Königin der Niederlande

Heute morgen hatten wir ein Schulprojekt in der City. Eigentlich wollten wir uns um 7.30 Uhr im Bahnhof Altona treffen, da aber auf meiner Linie wieder alles drunter und drüber ging, verpätete ich mich. Meine Leute fuhren gerade aus Altona los, als ich am Diebsteich losfuhr,
also eine Sekunde zu spät, um umzusteigen. Nun musste ich doch noch den
Umweg über Altona nehmen, auch wenn die anderen schon weg waren.

Mit mir in der Bahn war ein junger Mann mit Down-Syndrom. Er fährt öfter auf dieser Strecke, arbeitet scheinbar irgendwo in Altona und jedes Mal, wenn er mich sieht, nimmt er seine Schirmmütze ab, verbeugt sich tief und sagt in seiner nuscheligen, aber lauten Sprache: „Guten Morgen, schöne Frau!“ Mehr passiert in aller Regel nicht. Einmal hat er mir erzählt, dass er im Verein schwimmt und sich heute mittag nach der Arbeit beeilen müsse, weil der Sport nicht auf ihn warte. Irgendwie finde ich ihn goldig.

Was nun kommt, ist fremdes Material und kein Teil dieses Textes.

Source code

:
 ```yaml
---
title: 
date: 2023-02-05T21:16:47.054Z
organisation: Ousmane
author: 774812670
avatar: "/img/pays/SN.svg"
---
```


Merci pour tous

In Altona stiegen wir gemeinsam aus. Er wollte den Bahnhof verlassen,
ich wollte gegenüber auf die nächste S-Bahn warten, die hier eingesetzt
wird. Eine Traube Polizisten, mit Maschinenpistolen bewaffnet, streifte
über den Bahnsteig. Fünf Mann, einer davon schien das zu beaufsichtigen
oder sich ein Bild davon zu machen, er trottete in einigem Abstand hinterher und hatte ein Klemmbrett dabei, auf dem er eifrig schrieb. Im Gegensatz zu den anderen Leuten war er wesentlich älter und hatte goldene Sternchen auf seinen Schultern.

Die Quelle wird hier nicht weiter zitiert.